Romans 1:22-23 meaning

Verses covered in this passage:

  • Romans 1:22
  • Romans 1:23

The pride of those who choose to not follow God leads them to worship other things.

The nature of pride is always to claim wisdom and authority for ourselves. We think we know best, and think God does not understand. When we do this, we believe something very foolish. Things don’t create themselves. The Creator made all that is seen and unseen, and when we deny this we embrace all that is foolish. However, one thing humankind is extremely accomplished in is developing clever arguments to rationalize truly foolish behavior, and profess to classify this foolish behavior as “wisdom.” God-centered wisdom is foolishness to human-centered reasoning, and vice versa.

To believe the universe created itself is to disbelieve all that is observable. Energy is never observed to ascend to a higher level, intelligence is never assembled by non-intelligence, and order is never observed to come from disorder. Yet many believe in “magic without a magician,”, and insist it is wise. Further, they insist that anyone who believes there is a “magician” is foolish.

When we assert our pride, claim wisdom and authority for ourselves, asserting that we know best—that God does not understand as well as we do—we embrace what is foolish. Since we have denied the Creator who made us, and to whom we are accountable, we must then raise an alternative moral authority to whom we may appeal to justify ourselves. Humanity has been very creative about this exercise throughout history. We have claimed that divinity, and therefore moral authority, resides in animals, statues, and in man himself. Pharaoh and subsequent rulers routinely claimed to be divine, and during the roughly thousand years of the “Holy Roman Empire,” humans claimed a “divine right” to decide for God on earth.

But God is God, and we are not.
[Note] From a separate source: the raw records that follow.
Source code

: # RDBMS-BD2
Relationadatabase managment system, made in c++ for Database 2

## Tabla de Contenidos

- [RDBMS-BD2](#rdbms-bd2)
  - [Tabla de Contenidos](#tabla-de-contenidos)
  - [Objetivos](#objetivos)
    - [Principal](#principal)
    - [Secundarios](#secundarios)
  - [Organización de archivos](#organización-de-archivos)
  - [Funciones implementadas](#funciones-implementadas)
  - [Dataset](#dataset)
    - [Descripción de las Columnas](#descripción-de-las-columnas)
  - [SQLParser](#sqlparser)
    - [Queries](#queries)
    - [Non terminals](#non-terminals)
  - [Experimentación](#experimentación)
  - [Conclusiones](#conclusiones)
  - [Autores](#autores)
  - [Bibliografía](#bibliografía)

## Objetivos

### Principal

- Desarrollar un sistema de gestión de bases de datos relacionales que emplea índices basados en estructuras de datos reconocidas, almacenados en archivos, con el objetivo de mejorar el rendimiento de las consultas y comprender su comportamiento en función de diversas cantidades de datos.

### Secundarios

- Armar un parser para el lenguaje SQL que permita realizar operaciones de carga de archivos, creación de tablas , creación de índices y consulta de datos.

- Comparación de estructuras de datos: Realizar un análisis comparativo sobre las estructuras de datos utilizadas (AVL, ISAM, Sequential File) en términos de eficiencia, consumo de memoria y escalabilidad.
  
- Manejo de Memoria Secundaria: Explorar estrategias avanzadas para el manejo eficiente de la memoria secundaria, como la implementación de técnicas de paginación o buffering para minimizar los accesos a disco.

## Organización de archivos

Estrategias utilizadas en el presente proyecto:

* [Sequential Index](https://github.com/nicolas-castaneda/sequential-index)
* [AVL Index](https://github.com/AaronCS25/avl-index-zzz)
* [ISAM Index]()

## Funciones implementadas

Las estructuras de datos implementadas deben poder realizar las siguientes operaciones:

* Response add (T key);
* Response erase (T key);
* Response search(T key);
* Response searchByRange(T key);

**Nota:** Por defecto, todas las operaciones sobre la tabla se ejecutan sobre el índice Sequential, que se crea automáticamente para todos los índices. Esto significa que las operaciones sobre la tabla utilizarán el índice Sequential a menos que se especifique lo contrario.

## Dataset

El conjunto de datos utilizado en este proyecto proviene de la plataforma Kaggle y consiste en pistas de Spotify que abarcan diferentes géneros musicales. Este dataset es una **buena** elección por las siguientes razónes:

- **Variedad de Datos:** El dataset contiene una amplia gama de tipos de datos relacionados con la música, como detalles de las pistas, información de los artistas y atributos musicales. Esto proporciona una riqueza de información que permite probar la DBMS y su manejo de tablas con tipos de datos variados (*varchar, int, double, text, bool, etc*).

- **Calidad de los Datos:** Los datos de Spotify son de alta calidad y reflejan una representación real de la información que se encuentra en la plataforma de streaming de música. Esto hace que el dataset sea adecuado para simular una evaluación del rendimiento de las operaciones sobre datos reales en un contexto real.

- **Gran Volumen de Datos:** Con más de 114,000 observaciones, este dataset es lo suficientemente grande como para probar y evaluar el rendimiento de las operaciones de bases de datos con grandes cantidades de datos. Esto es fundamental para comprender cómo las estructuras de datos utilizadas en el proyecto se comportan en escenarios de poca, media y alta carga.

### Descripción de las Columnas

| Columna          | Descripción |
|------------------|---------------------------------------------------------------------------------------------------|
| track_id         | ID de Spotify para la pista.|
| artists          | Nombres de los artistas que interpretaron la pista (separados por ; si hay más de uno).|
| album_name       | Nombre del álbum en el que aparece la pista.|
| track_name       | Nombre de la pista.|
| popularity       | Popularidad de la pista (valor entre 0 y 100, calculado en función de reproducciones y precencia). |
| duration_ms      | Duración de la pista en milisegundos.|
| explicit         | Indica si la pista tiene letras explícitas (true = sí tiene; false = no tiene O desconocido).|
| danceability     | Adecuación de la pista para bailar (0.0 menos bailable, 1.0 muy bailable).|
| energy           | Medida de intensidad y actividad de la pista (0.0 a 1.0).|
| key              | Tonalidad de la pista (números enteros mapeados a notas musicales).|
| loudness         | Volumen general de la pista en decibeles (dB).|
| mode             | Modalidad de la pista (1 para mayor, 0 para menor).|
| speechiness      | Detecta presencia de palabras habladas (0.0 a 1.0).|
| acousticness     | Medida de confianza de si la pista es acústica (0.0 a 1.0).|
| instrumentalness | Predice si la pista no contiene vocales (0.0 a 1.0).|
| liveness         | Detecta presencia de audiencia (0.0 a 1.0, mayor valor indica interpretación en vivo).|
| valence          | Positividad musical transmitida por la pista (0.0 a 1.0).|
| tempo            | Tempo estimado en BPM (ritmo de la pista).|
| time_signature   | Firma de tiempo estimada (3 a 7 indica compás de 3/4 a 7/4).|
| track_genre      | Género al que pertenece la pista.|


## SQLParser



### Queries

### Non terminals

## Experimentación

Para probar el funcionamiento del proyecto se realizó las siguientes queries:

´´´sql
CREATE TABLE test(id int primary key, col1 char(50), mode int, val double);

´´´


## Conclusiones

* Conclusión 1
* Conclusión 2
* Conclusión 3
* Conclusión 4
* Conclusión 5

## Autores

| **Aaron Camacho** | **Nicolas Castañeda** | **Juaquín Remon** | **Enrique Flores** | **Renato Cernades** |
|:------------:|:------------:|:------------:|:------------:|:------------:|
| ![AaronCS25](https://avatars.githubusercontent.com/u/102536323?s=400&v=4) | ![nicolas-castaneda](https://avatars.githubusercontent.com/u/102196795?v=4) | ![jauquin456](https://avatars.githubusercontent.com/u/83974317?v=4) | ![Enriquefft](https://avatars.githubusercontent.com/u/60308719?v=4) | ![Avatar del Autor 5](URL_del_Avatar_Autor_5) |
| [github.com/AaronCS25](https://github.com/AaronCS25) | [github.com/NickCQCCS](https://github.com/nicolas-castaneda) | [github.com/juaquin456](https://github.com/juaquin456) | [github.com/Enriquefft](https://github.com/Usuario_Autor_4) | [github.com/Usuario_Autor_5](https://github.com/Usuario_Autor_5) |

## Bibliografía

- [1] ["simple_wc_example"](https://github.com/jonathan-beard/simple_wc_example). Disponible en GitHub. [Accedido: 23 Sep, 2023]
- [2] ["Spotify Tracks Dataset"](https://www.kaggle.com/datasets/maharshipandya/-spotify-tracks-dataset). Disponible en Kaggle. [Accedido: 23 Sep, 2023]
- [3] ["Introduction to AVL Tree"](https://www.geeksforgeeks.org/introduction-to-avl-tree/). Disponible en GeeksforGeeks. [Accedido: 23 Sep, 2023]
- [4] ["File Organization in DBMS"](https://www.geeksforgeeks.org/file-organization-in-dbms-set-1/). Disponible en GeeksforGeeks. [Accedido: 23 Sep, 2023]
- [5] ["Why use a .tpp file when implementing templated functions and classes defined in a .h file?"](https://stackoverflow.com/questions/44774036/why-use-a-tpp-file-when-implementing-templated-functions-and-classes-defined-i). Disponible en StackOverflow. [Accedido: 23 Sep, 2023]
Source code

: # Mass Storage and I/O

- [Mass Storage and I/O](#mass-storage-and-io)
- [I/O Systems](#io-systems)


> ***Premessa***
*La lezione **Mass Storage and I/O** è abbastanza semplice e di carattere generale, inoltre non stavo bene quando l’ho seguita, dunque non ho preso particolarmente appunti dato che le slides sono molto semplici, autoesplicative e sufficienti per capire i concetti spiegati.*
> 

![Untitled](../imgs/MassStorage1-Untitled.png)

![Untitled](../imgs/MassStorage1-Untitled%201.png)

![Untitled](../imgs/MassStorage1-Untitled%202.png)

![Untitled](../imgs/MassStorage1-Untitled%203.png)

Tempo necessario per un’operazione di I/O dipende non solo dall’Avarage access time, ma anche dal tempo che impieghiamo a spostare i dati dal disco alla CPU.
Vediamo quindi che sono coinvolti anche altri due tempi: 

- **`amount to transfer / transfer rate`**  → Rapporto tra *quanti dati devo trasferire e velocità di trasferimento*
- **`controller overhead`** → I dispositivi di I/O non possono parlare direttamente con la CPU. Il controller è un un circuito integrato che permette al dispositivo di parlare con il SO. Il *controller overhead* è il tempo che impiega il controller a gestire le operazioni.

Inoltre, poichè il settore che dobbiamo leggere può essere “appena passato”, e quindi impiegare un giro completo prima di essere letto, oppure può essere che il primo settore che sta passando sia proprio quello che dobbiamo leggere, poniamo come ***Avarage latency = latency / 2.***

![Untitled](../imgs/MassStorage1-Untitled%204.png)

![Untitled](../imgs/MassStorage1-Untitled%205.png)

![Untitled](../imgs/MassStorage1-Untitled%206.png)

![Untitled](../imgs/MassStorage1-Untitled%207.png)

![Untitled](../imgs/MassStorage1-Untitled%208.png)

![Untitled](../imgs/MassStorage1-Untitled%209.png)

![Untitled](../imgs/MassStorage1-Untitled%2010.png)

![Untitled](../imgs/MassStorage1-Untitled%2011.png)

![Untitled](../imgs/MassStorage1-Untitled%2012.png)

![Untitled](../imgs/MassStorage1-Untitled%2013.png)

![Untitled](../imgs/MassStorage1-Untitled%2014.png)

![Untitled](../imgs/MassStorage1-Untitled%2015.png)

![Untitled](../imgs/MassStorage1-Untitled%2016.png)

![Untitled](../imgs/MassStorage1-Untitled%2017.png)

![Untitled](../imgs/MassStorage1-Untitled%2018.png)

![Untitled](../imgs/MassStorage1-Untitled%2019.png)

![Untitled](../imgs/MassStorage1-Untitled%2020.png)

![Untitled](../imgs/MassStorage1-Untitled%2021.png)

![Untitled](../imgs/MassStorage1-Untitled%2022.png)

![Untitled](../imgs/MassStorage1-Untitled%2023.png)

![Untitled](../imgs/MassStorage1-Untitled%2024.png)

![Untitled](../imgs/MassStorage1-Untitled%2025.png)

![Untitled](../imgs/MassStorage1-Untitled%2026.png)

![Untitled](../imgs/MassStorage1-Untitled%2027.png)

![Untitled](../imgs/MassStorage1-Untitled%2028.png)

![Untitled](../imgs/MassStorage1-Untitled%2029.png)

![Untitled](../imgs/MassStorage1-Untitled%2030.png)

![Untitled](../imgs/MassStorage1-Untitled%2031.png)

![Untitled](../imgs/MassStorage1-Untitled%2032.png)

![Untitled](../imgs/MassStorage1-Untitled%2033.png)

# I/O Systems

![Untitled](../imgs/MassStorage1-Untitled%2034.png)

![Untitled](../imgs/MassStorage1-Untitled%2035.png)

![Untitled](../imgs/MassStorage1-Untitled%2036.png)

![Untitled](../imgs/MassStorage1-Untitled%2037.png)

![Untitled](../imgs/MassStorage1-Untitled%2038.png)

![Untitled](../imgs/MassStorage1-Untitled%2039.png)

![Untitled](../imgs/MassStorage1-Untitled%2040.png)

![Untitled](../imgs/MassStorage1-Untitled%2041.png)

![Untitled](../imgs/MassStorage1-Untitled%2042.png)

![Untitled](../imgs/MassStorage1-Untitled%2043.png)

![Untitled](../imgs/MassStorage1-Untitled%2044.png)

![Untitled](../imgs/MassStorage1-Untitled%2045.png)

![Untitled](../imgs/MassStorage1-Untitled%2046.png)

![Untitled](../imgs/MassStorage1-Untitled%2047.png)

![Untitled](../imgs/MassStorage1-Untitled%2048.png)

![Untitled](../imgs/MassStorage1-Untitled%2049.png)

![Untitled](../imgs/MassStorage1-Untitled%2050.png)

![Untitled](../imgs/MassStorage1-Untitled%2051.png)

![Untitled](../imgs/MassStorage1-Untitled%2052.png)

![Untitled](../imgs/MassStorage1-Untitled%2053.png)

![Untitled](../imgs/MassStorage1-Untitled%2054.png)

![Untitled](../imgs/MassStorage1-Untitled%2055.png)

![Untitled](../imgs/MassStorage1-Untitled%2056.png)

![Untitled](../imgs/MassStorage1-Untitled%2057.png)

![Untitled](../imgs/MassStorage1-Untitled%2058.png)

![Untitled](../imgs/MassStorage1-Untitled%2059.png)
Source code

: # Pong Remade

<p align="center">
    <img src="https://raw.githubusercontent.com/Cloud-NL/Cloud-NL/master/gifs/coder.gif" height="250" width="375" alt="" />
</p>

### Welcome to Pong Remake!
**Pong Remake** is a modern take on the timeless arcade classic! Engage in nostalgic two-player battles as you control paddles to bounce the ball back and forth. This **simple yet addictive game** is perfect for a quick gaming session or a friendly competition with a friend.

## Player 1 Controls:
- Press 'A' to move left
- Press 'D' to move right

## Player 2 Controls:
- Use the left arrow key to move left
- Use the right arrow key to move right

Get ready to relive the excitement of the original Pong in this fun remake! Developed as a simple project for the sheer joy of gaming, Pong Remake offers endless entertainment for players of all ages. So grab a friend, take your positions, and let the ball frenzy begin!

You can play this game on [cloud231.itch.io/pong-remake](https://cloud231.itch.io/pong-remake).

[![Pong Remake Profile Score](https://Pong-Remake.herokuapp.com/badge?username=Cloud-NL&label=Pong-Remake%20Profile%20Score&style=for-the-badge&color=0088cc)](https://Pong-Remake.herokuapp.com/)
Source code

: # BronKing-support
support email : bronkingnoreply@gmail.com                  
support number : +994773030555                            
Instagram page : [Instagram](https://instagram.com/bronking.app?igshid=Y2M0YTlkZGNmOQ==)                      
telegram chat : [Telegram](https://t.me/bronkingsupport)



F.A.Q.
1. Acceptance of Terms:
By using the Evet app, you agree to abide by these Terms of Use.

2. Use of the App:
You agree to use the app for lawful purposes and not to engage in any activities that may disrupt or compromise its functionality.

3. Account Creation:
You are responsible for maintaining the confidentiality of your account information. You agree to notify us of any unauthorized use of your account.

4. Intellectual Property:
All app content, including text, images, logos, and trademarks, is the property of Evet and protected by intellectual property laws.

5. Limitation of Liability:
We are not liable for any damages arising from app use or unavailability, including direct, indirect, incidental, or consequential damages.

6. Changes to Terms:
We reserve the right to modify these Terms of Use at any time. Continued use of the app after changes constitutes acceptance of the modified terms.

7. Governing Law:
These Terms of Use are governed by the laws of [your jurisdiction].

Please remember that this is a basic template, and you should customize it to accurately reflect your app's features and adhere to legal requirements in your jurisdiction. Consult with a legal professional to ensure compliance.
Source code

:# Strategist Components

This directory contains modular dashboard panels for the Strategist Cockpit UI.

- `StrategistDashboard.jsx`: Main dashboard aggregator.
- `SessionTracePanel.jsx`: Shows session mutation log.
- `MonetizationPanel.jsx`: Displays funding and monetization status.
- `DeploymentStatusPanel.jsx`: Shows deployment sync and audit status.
In modern times, in the developed West, it has become popular for individuals to claim the divine right of deciding morality for themselves. We have skipped seeking outside validation. “I know what is right for me” has become a popular sentiment. Paul tells us here in 1:18-23 that we know the truth because God has placed the truth within us and all around us, but we typically reject that truth and exchange it for a lie. In doing this we deceive ourselves into believing that we get to decide what is right and wrong as though we have God’s authority. When we do this we believe something very foolish and self-destructive.

Biblical Text

22 Professing to be wise, they became fools, 23 and exchanged the glory of the incorruptible God for an image in the form of corruptible man and of birds and four-footed animals and crawling creatures.